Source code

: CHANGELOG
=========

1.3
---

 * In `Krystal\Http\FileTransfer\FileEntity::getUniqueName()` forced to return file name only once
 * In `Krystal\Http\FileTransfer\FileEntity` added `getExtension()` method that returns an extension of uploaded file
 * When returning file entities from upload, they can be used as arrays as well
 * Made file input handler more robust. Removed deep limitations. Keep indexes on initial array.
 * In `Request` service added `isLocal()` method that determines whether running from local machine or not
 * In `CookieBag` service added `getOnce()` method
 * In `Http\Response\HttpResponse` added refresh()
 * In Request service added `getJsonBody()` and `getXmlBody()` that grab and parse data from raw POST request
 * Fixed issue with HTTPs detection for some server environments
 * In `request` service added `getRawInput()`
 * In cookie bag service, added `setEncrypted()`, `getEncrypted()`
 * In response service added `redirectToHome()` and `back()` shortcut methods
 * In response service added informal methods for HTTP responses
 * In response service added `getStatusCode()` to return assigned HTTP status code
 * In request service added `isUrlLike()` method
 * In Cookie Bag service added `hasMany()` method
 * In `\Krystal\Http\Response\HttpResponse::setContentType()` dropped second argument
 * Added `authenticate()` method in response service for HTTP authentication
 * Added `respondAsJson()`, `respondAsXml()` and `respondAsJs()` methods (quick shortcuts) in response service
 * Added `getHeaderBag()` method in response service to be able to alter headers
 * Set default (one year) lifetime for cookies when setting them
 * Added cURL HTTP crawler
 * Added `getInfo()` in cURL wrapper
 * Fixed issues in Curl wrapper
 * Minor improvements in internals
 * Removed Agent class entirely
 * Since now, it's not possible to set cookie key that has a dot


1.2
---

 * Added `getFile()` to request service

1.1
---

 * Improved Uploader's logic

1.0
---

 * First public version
◆ ◆ ◆ ◆ ◆
Problem description:
From the first line to the last, copy the records without alteration.

Response:
Source code

: CHANGELOG
=========

1.3
---

 * In `Krystal\Http\FileTransfer\FileEntity::getUniqueName()` forced to return file name only once
 * In `Krystal\Http\FileTransfer\FileEntity` added `getExtension()` method that returns an extension of uploaded file
 * When returning file entities from upload, they can be used as arrays as well
 * Made file input handler more robust. Removed deep limitations. Keep indexes on initial array.
 * In `Request` service added `isLocal()` method that determines whether running from local machine or not
 * In `CookieBag` service added `getOnce()` method
 * In `Http\Response\HttpResponse` added refresh()
 * In Request service added `getJsonBody()` and `getXmlBody()` that grab and parse data from raw POST request
 * Fixed issue with HTTPs detection for some server environments
 * In `request` service added `getRawInput()`
 * In cookie bag service, added `setEncrypted()`, `getEncrypted()`
 * In response service added `redirectToHome()` and `back()` shortcut methods
 * In response service added informal methods for HTTP responses
 * In response service added `getStatusCode()` to return assigned HTTP status code
 * In request service added `isUrlLike()` method
 * In Cookie Bag service added `hasMany()` method
 * In `\Krystal\Http\Response\HttpResponse::setContentType()` dropped second argument
 * Added `authenticate()` method in response service for HTTP authentication
 * Added `respondAsJson()`, `respondAsXml()` and `respondAsJs()` methods (quick shortcuts) in response service
 * Added `getHeaderBag()` method in response service to be able to alter headers
 * Set default (one year) lifetime for cookies when setting them
 * Added cURL HTTP crawler
 * Added `getInfo()` in cURL wrapper
 * Fixed issues in Curl wrapper
 * Minor improvements in internals
 * Removed Agent class entirely
 * Since now, it's not possible to set cookie key that has a dot


1.2
---

 * Added `getFile()` to request service

1.1
---

 * Improved Uploader's logic

1.0
---

 * First public version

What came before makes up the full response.